And finally, imagine the worst thing of all. Imagine what it must have felt like for such a surgeon to accept a theory that confronts him with the intolerable fact that for the previous fifteen years of his career he has been killing his patients by allowing into their wounds microbes which he should have been destroying.

For such reasons, many a surgeon at the height of his career found the premises of Listerism unacceptable. Some few tried just enough elements of the ritual to feel themselves encumbered by it but not enough to make it work-their breaks in technique prevented success, and so they abandoned its directives all too willingly as being worthless. Lister himself did not expect early universal acceptance of his principles. He predicted that it would take a generation for them and for the germ theory to become part of medical practice. There are theologians who believe that the ancient Israelites were made to wander forty years in the wilderness in order that the slave mentality should die out and a new liberated post-Egypt generation be born. Perhaps it was similar reasoning that made Lister realize that the promised land of safe surgery would be vouchsafed only unto a newly born tribe of believers.

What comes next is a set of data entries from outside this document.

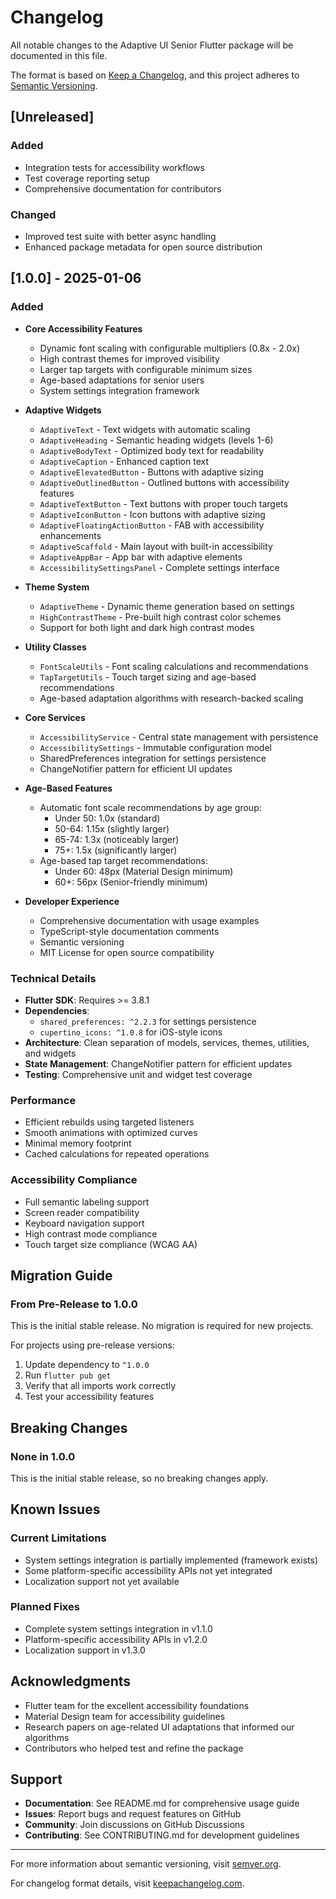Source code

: # Changelog

All notable changes to the Adaptive UI Senior Flutter package will be documented in this file.

The format is based on [Keep a Changelog](https://keepachangelog.com/en/1.0.0/),
and this project adheres to [Semantic Versioning](https://semver.org/spec/v2.0.0.html).

## [Unreleased]

### Added
- Integration tests for accessibility workflows
- Test coverage reporting setup
- Comprehensive documentation for contributors

### Changed
- Improved test suite with better async handling
- Enhanced package metadata for open source distribution

## [1.0.0] - 2025-01-06

### Added
- **Core Accessibility Features**
  - Dynamic font scaling with configurable multipliers (0.8x - 2.0x)
  - High contrast themes for improved visibility
  - Larger tap targets with configurable minimum sizes
  - Age-based adaptations for senior users
  - System settings integration framework

- **Adaptive Widgets**
  - `AdaptiveText` - Text widgets with automatic scaling
  - `AdaptiveHeading` - Semantic heading widgets (levels 1-6)
  - `AdaptiveBodyText` - Optimized body text for readability
  - `AdaptiveCaption` - Enhanced caption text
  - `AdaptiveElevatedButton` - Buttons with adaptive sizing
  - `AdaptiveOutlinedButton` - Outlined buttons with accessibility features
  - `AdaptiveTextButton` - Text buttons with proper touch targets
  - `AdaptiveIconButton` - Icon buttons with adaptive sizing
  - `AdaptiveFloatingActionButton` - FAB with accessibility enhancements
  - `AdaptiveScaffold` - Main layout with built-in accessibility
  - `AdaptiveAppBar` - App bar with adaptive elements
  - `AccessibilitySettingsPanel` - Complete settings interface

- **Theme System**
  - `AdaptiveTheme` - Dynamic theme generation based on settings
  - `HighContrastTheme` - Pre-built high contrast color schemes
  - Support for both light and dark high contrast modes

- **Utility Classes**
  - `FontScaleUtils` - Font scaling calculations and recommendations
  - `TapTargetUtils` - Touch target sizing and age-based recommendations
  - Age-based adaptation algorithms with research-backed scaling

- **Core Services**
  - `AccessibilityService` - Central state management with persistence
  - `AccessibilitySettings` - Immutable configuration model
  - SharedPreferences integration for settings persistence
  - ChangeNotifier pattern for efficient UI updates

- **Age-Based Features**
  - Automatic font scale recommendations by age group:
    - Under 50: 1.0x (standard)
    - 50-64: 1.15x (slightly larger)
    - 65-74: 1.3x (noticeably larger)
    - 75+: 1.5x (significantly larger)
  - Age-based tap target recommendations:
    - Under 60: 48px (Material Design minimum)
    - 60+: 56px (Senior-friendly minimum)

- **Developer Experience**
  - Comprehensive documentation with usage examples
  - TypeScript-style documentation comments
  - Semantic versioning
  - MIT License for open source compatibility

### Technical Details
- **Flutter SDK**: Requires >= 3.8.1
- **Dependencies**: 
  - `shared_preferences: ^2.2.3` for settings persistence
  - `cupertino_icons: ^1.0.8` for iOS-style icons
- **Architecture**: Clean separation of models, services, themes, utilities, and widgets
- **State Management**: ChangeNotifier pattern for efficient updates
- **Testing**: Comprehensive unit and widget test coverage

### Performance
- Efficient rebuilds using targeted listeners
- Smooth animations with optimized curves
- Minimal memory footprint
- Cached calculations for repeated operations

### Accessibility Compliance
- Full semantic labeling support
- Screen reader compatibility
- Keyboard navigation support
- High contrast mode compliance
- Touch target size compliance (WCAG AA)

## Migration Guide

### From Pre-Release to 1.0.0

This is the initial stable release. No migration is required for new projects.

For projects using pre-release versions:
1. Update dependency to `^1.0.0`
2. Run `flutter pub get`
3. Verify that all imports work correctly
4. Test your accessibility features

## Breaking Changes

### None in 1.0.0
This is the initial stable release, so no breaking changes apply.

## Known Issues

### Current Limitations
- System settings integration is partially implemented (framework exists)
- Some platform-specific accessibility APIs not yet integrated
- Localization support not yet available

### Planned Fixes
- Complete system settings integration in v1.1.0
- Platform-specific accessibility APIs in v1.2.0
- Localization support in v1.3.0

## Acknowledgments

- Flutter team for the excellent accessibility foundations
- Material Design team for accessibility guidelines
- Research papers on age-related UI adaptations that informed our algorithms
- Contributors who helped test and refine the package

## Support

- **Documentation**: See README.md for comprehensive usage guide
- **Issues**: Report bugs and request features on GitHub
- **Community**: Join discussions on GitHub Discussions
- **Contributing**: See CONTRIBUTING.md for development guidelines

---

For more information about semantic versioning, visit [semver.org](https://semver.org/).

For changelog format details, visit [keepachangelog.com](https://keepachangelog.com/).
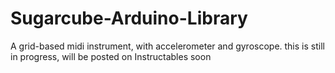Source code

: Sugarcube-Arduino-Library
=========================

A grid-based midi instrument, with accelerometer and gyroscope.  this is still in progress, will be posted on Instructables soon

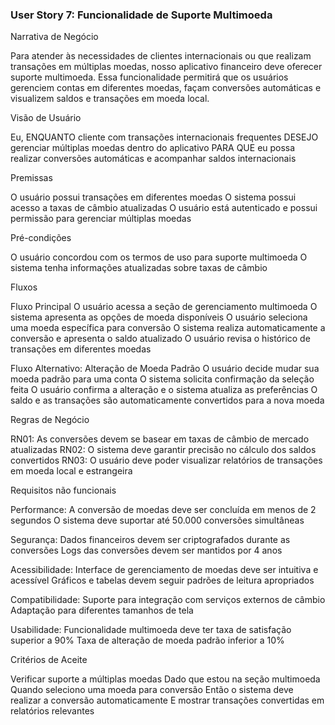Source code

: ### User Story 7: Funcionalidade de Suporte Multimoeda

Narrativa de Negócio

Para atender às necessidades de clientes internacionais ou que realizam transações em múltiplas moedas, nosso aplicativo financeiro deve oferecer suporte multimoeda. Essa funcionalidade permitirá que os usuários gerenciem contas em diferentes moedas, façam conversões automáticas e visualizem saldos e transações em moeda local.

Visão de Usuário

Eu, ENQUANTO cliente com transações internacionais frequentes
DESEJO gerenciar múltiplas moedas dentro do aplicativo
PARA QUE eu possa realizar conversões automáticas e acompanhar saldos internacionais

Premissas

O usuário possui transações em diferentes moedas
O sistema possui acesso a taxas de câmbio atualizadas
O usuário está autenticado e possui permissão para gerenciar múltiplas moedas

Pré-condições

O usuário concordou com os termos de uso para suporte multimoeda
O sistema tenha informações atualizadas sobre taxas de câmbio

Fluxos

Fluxo Principal
O usuário acessa a seção de gerenciamento multimoeda
O sistema apresenta as opções de moeda disponíveis
O usuário seleciona uma moeda específica para conversão
O sistema realiza automaticamente a conversão e apresenta o saldo atualizado
O usuário revisa o histórico de transações em diferentes moedas

Fluxo Alternativo: Alteração de Moeda Padrão
O usuário decide mudar sua moeda padrão para uma conta
O sistema solicita confirmação da seleção feita
O usuário confirma a alteração e o sistema atualiza as preferências
O saldo e as transações são automaticamente convertidos para a nova moeda

Regras de Negócio

RN01: As conversões devem se basear em taxas de câmbio de mercado atualizadas
RN02: O sistema deve garantir precisão no cálculo dos saldos convertidos
RN03: O usuário deve poder visualizar relatórios de transações em moeda local e estrangeira

Requisitos não funcionais

Performance:
A conversão de moedas deve ser concluída em menos de 2 segundos
O sistema deve suportar até 50.000 conversões simultâneas

Segurança:
Dados financeiros devem ser criptografados durante as conversões
Logs das conversões devem ser mantidos por 4 anos

Acessibilidade:
Interface de gerenciamento de moedas deve ser intuitiva e acessível
Gráficos e tabelas devem seguir padrões de leitura apropriados

Compatibilidade:
Suporte para integração com serviços externos de câmbio
Adaptação para diferentes tamanhos de tela

Usabilidade:
Funcionalidade multimoeda deve ter taxa de satisfação superior a 90%
Taxa de alteração de moeda padrão inferior a 10%

Critérios de Aceite

Verificar suporte a múltiplas moedas
Dado que estou na seção multimoeda
Quando seleciono uma moeda para conversão
Então o sistema deve realizar a conversão automaticamente
E mostrar transações convertidas em relatórios relevantes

In 1874, Lister wrote the first in a series of letters exchanged with Louis Pasteur, to thank him for furnishing the key with which the secrets of wound sepsis had been unlocked. It was the British professor's use of that key that gave the clue to the French chemist that his own discovery of the alcohol-souring microbes could be applied to seeking the causes of disease. In later years his studies along this Listerian line of thinking would result, as noted earlier, in the identification of the specific bacterial agents of certain infections and, through use of an attenuated strain of the anthrax bacillus, in the innoculation of patients to produce immunity. Thus it was by a process that went from Pasteur to Lister and back again to Pasteur that the so-called germ theory of disease was eventually to be proved in practice.

But not yet. Even in the late 188os there continued to be debates published in our own American surgical literature concerning the validity of the germ theory. J. Collins Warren, the grandson of the first American to operate under ether anesthesia, visited Lister in Glasgow in 1869, He later wrote that when he returned to Boston and tried to be an evangelist of antisepsis at the Massachusetts General Hospital, he was "coldly informed that the carbolic acid treatment had been discarded." An imperfect trial had failed, and no more were to be attempted.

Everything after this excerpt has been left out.